Beyond the Simson-Brunnen, we came to the first of a trio of great churches. This was the Cathédrale St Nicholas, all carved stone, soaring tower, impressive paintings and superb stained glass. Beyond it was the relatively disappointing Basilique Nôtre Dame, which was a let-down, since most of the dimly-lit interior was shrouded in tarpaulins awaiting restoration. The third church, the airy and beautiful l’Eglise des Cordeliers, restored our faith in Fribourg’s churches, though: it was very pretty on the inside.

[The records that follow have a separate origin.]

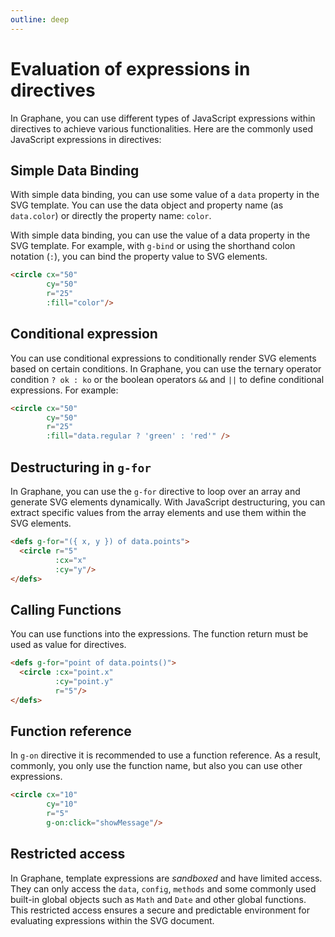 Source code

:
 ```yaml
---
outline: deep
---
```


# Evaluation of expressions in directives

In Graphane, you can use different types of JavaScript expressions within directives to achieve
various functionalities. Here are the commonly used JavaScript expressions in directives:

## Simple Data Binding

With simple data binding, you can use some value of a `data` property in the SVG template. You 
can use the data object and property name (as `data.color`) or directly the property name: 
`color`.

With simple data binding, you can use the value of a data property in the SVG template. For example,
with `g-bind` or using the shorthand colon notation (`:`), you can bind the property value to SVG
elements.

```html
<circle cx="50" 
        cy="50" 
        r="25"
        :fill="color"/>
```

## Conditional expression

You can use conditional expressions to conditionally render SVG elements based on certain
conditions. In Graphane, you can use the ternary operator condition `? ok : ko` or the boolean
operators `&&` and `||` to define conditional expressions. For example:

```html
<circle cx="50" 
        cy="50" 
        r="25"
        :fill="data.regular ? 'green' : 'red'" />
```

## Destructuring in `g-for`

In Graphane, you can use the `g-for` directive to loop over an array and generate SVG elements
dynamically. With JavaScript destructuring, you can extract specific values from the array elements
and use them within the SVG elements.

```html
<defs g-for="({ x, y }) of data.points">
  <circle r="5"
          :cx="x" 
          :cy="y"/>
</defs>
```

## Calling Functions

You can use functions into the expressions. The function return must be used as value for 
directives.

```html
<defs g-for="point of data.points()">
  <circle :cx="point.x" 
          :cy="point.y" 
          r="5"/>
</defs>
```

## Function reference

In `g-on` directive it is recommended to use a function reference. As a result, commonly, you only
use the function name, but also you can use other expressions.

```html
<circle cx="10" 
        cy="10" 
        r="5"
        g-on:click="showMessage"/>
```

## Restricted access

In Graphane, template expressions are *sandboxed* and have limited access. They can only access
the `data`, `config`, `methods` and some commonly used built-in global objects such as `Math`
and `Date` and other global functions. This restricted access ensures a secure and predictable
environment for evaluating expressions within the SVG document.
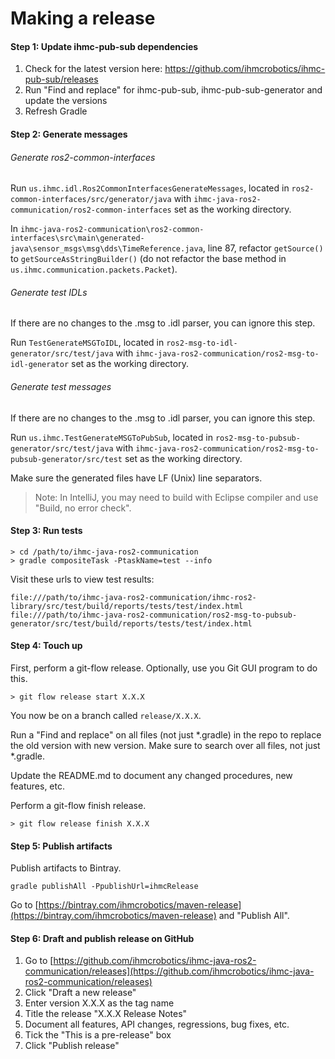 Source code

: # Making a release

#### Step 1: Update ihmc-pub-sub dependencies

1. Check for the latest version here: https://github.com/ihmcrobotics/ihmc-pub-sub/releases
1. Run "Find and replace" for ihmc-pub-sub, ihmc-pub-sub-generator and update the versions
1. Refresh Gradle

#### Step 2: Generate messages

###### Generate ros2-common-interfaces

Run `us.ihmc.idl.Ros2CommonInterfacesGenerateMessages`, 
located in `ros2-common-interfaces/src/generator/java` 
with `ihmc-java-ros2-communication/ros2-common-interfaces` set as the working directory.

In `ihmc-java-ros2-communication\ros2-common-interfaces\src\main\generated-java\sensor_msgs\msg\dds\TimeReference.java`, line 87, 
refactor `getSource()` to `getSourceAsStringBuilder()` (do not refactor the base method in `us.ihmc.communication.packets.Packet`).

###### Generate test IDLs

If there are no changes to the .msg to .idl parser, you can ignore this step.

Run `TestGenerateMSGToIDL`, 
located in `ros2-msg-to-idl-generator/src/test/java` 
with `ihmc-java-ros2-communication/ros2-msg-to-idl-generator` set as the working directory.

###### Generate test messages

If there are no changes to the .msg to .idl parser, you can ignore this step.

Run `us.ihmc.TestGenerateMSGToPubSub`, 
located in `ros2-msg-to-pubsub-generator/src/test/java` 
with `ihmc-java-ros2-communication/ros2-msg-to-pubsub-generator/src/test` set as the working directory.

Make sure the generated files have LF (Unix) line separators.

> Note: In IntelliJ, you may need to build with Eclipse compiler and use "Build, no error check".

#### Step 3: Run tests

```
> cd /path/to/ihmc-java-ros2-communication
> gradle compositeTask -PtaskName=test --info
```
Visit these urls to view test results:

```
file:///path/to/ihmc-java-ros2-communication/ihmc-ros2-library/src/test/build/reports/tests/test/index.html
file:///path/to/ihmc-java-ros2-communication/ros2-msg-to-pubsub-generator/src/test/build/reports/tests/test/index.html
```

#### Step 4: Touch up

First, perform a git-flow release. Optionally, use you Git GUI program to do this.

```
> git flow release start X.X.X
```

You now be on a branch called `release/X.X.X`.

Run a "Find and replace" on all files (not just *.gradle) in the repo to replace the old version with new version. Make sure to search over all files, not just *.gradle.

Update the README.md to document any changed procedures, new features, etc.

Perform a git-flow finish release.

```
> git flow release finish X.X.X
```

#### Step 5: Publish artifacts

Publish artifacts to Bintray.

`gradle publishAll -PpublishUrl=ihmcRelease`

Go to [https://bintray.com/ihmcrobotics/maven-release](https://bintray.com/ihmcrobotics/maven-release) and "Publish All".

#### Step 6: Draft and publish release on GitHub

1. Go to [https://github.com/ihmcrobotics/ihmc-java-ros2-communication/releases](https://github.com/ihmcrobotics/ihmc-java-ros2-communication/releases)
1. Click "Draft a new release"
1. Enter version X.X.X as the tag name
1. Title the release "X.X.X Release Notes"
1. Document all features, API changes, regressions, bug fixes, etc.
1. Tick the "This is a pre-release" box
1. Click "Publish release" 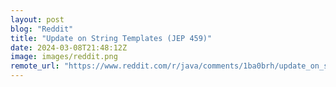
 ```yaml
---
layout: post
blog: "Reddit"
title: "Update on String Templates (JEP 459)"
date: 2024-03-08T21:48:12Z
image: images/reddit.png
remote_url: "https://www.reddit.com/r/java/comments/1ba0brh/update_on_string_templates_jep_459/"
---
```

So we had a surfeit of churches (and we hadn’t included the Convent of the Visitation, the Capuchin Convent, the Capuchin Monastery, the Augustinian Monastery, the Church and Headquarters of the Knights St John Hospitaller and sundry other churches, monasteries and religious establishments simply because we only had this one afternoon in Fribourg and didn’t have the time to go too far afield). But, just in case we still hadn’t had our fill of religious art, the Musée d’Art et d’Histoire next to l’Eglise des Cordeliers provided a substantial glimpse of religious sculpture and painting from Fribourg, beginning at about the 12th century. The museum’s a good one, with an especially fine collection of stained glass (and a ghoulish relic labelled St Prosper—a skeleton draped in gold and silver laces, buttons and tinsel, lying on its side). Personally, I would’ve traded St Prosper for the time and the opportunity to visit some of Fribourg’s other museums, such as the Swiss Sewing Machine Museum (Musée Suisse de la Machine à Coudre) or, what sounded even more interesting, the Swiss Museum of Puppets (Musée Suisse de la Marionette). Tarun, of course, would probably have voted for the Cardinal Beer Museum (Musée de la Bière Cardinal).
But we were short on time, and so had to wend our way back, past the cathedral. We walked up the interesting little alley called the Street of the Faithful Wife and the Model Husband (a metal arch, topped with painted metal cutouts of this exemplary couple, stretches across the alley), and past the Hôtel de Ville. Ten minutes later, we were at the railway station, ready to board our train back to Lausanne.
The next time I’m in the vicinity, Fribourg’s going to merit more than just a day trip. I have to see all those churches. And the museums, and convents, and monasteries. And did I mention the gates and towers that form part of old Fribourg’s fortifications, across the Sarine? Those too—and the bridges. And the rest of the fountains and statues. Including Jean Tinguely’s.
Don’t let Fribourg’s diminutive size fool you. This city has much more to offer than just a couple of hours’ loitering, as we discovered to our regret.